Brouilly ’08 – Fresh, strawberry/white pepper – brilliant character, and completely different from Thivin’s Cote de Brouilly, even the label.
Cote de Brouilly ’08 – This is darker, almost blueberry – vivid, penetrating, not as overtly fruity as Brouilly, but terrific.
Brouilly ’07 – more fleshed out than ‘08, but still firm and fresh.
Cote de Brouilly ’07 – classic Thivin.
Cote de Brouilly ’06 Cuvée Zaccharie – oak-aged cuve selected from best lots in cellar – a different, deeper expression, but it works if you give it time.
Cote de Brouilly ’00 La Chapelle – a special parcel high on the slope – this is mature, but full of fruit – savory apricot/cherry/mushroom flavors. Neat.

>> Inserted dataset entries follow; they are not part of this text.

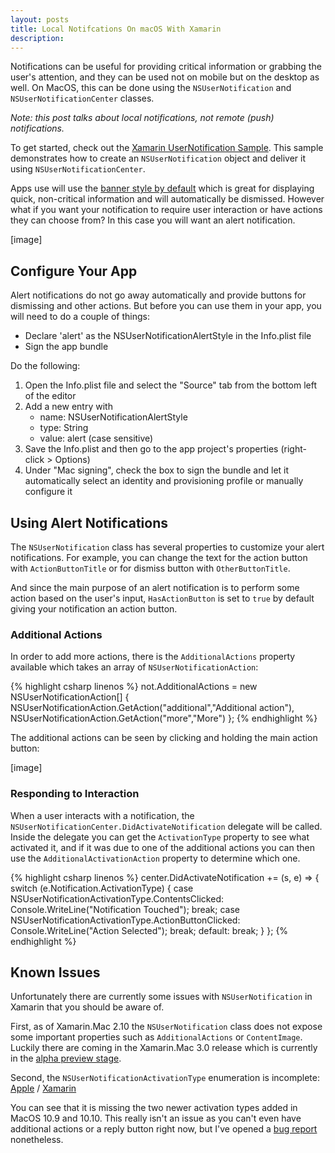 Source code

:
 ```yaml
---
layout: posts
title: Local Notifcations On macOS With Xamarin
description: 
---
```


Notifications can be useful for providing critical information or grabbing the user's attention, and they can be used not on mobile but on the desktop as well. On MacOS, this can be done using the `NSUserNotification` and `NSUserNotificationCenter` classes. 

*Note: this post talks about local notifications, not remote (push) notifications.*

To get started, check out the [Xamarin UserNotification Sample](https://developer.xamarin.com/samples/mac/UserNotificationExample/). This sample demonstrates how to create an `NSUserNotification` object and deliver it using `NSUserNotificationCenter`. 

Apps use will use the [banner style by default](https://developer.apple.com/library/content/documentation/General/Reference/InfoPlistKeyReference/Articles/CocoaKeys.html#//apple_ref/doc/uid/TP40009251-SW19) which is great for displaying quick, non-critical information and will automatically be dismissed. However what if you want your notification to require user interaction or have actions they can choose from? In this case you will want an alert notification.

[image]



## Configure Your App

Alert notifications do not go away automatically and provide buttons for dismissing and other actions. But before you can use them in your app, you will need to do a couple of things:

- Declare 'alert' as the NSUserNotificationAlertStyle in the Info.plist file
- Sign the app bundle

Do the following:

1. Open the Info.plist file and select the "Source" tab from the bottom left of the editor
2. Add a new entry with 
   - name: NSUserNotificationAlertStyle
   - type: String
   - value: alert (case sensitive)
3. Save the Info.plist and then go to the app project's properties (right-click > Options)
4. Under "Mac signing", check the box to sign the bundle and let it automatically select an identity and provisioning profile or manually configure it


## Using Alert Notifications

The `NSUserNotification` class has several properties to customize your alert notifications. For example, you can change the text for the action button with `ActionButtonTitle` or for dismiss button with `OtherButtonTitle`.

And since the main purpose of an alert notification is to perform some action based on the user's input, `HasActionButton` is set to `true` by default giving your notification an action button.

### Additional Actions

 In order to add more actions, there is the `AdditionalActions` property available which takes an array of `NSUserNotificationAction`:
 
 {% highlight csharp linenos %}
    not.AdditionalActions = new NSUserNotificationAction[] { 
        NSUserNotificationAction.GetAction("additional","Additional action"),
        NSUserNotificationAction.GetAction("more","More")
    };
{% endhighlight %}
            
The additional actions can be seen by clicking and holding the main action button:

[image]


### Responding to Interaction

When a user interacts with a notification, the `NSUserNotificationCenter.DidActivateNotification` delegate will be called. Inside the delegate you can get the `ActivationType` property to see what activated it, and if it was due to one of the additional actions you can then use the `AdditionalActivationAction` property to determine which one.

{% highlight csharp linenos %}
center.DidActivateNotification += (s, e) => 
{
    switch (e.Notification.ActivationType)
    {
        case NSUserNotificationActivationType.ContentsClicked:
            Console.WriteLine("Notification Touched");
            break;
        case NSUserNotificationActivationType.ActionButtonClicked:
            Console.WriteLine("Action Selected");
            break;
        default:
            break;
    }
};
{% endhighlight %}


## Known Issues
Unfortunately there are currently some issues with `NSUserNotification` in Xamarin that you should be aware of.

First, as of Xamarin.Mac 2.10 the `NSUserNotification` class does not expose some important properties such as `AdditionalActions` or `ContentImage`. Luckily there are coming in the Xamarin.Mac 3.0 release which is currently in the [alpha preview stage](https://releases.xamarin.com/alpha-preview-xamarin-mac-support-on-macos-10-12-sierra/).

Second, the `NSUserNotificationActivationType` enumeration is incomplete: [Apple](https://developer.apple.com/reference/foundation/nsusernotification.activationtype) / [Xamarin](https://developer.xamarin.com/api/type/MonoMac.Foundation.NSUserNotificationActivationType/) 

You can see that it is missing the two newer activation types added in MacOS 10.9 and 10.10. This really isn't an issue as you can't even have additional actions or a reply button right now, but I've opened a [bug report](https://bugzilla.xamarin.com/show_bug.cgi?id=45526) nonetheless.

We drove back to Beaune and dined at the Hotel. Another bottle of Philliponnat Rosé Champagne, then a fascinating white: Heritieres du Comte Lafon Macon-Bussiers ’03…the waiter was reluctant to serve it; he was probably afraid of the mold covering most of the label; but it was fresh, light in color, beautifully developed, maybe a little low in acidity, but delicious. We finished our last dinner in Beaune with Matrot Volnay-Santenots 1er Cru ’05 – terrific, if young yet…I’d be happy to have a case to follow its progress over the next decade or so.

Before I pack for our drive to Arbois tomorrow, a thought about the many ’07 Burgundies I tasted this visit. If you want to learn about what a place contributes to the taste and character of a wine, this is a perfect vintage. It’s not going to last as long as ’05, and the wines are not profoundly deep or concentrated. They are however pure expressions of grape and terroir and producer. Most important, they’re delicious to drink.

Time to pack. Until tomorrow

Wednesday, June 24, 2009

France Trip Day Five - Marsannay to Meursault

Instead of detailed notes like yesterday, I’m going to stick with more general impressions.

2007 in Burgundy
Based on our experience this trip, the 2007 vintage has produced wines vividly of their place, smacking of the characteristics that make a particular site special. They’re not particularly big or tannic – most of the wines are going to provide great drinking over the next five or so years – but they’re beautifully balanced, a pleasure to taste.

Bruno Clair, Marsannay
We tasted with winemaker Phillipe Brun – ‘07s out of bottle. The quality was uniformly excellent. After yesterday’s visit with Thibault Liger-Belair, whose philosophy is that the vigneron should do it all, from the vine to the bottle, the arrangement at Bruno Clair has been different for a long time – at least since my last visit in 1995. Bruno is in the vineyards pretty much non-stop, while Phillipe is in the cellar, pretty much non-stop. It seems to work out just fine.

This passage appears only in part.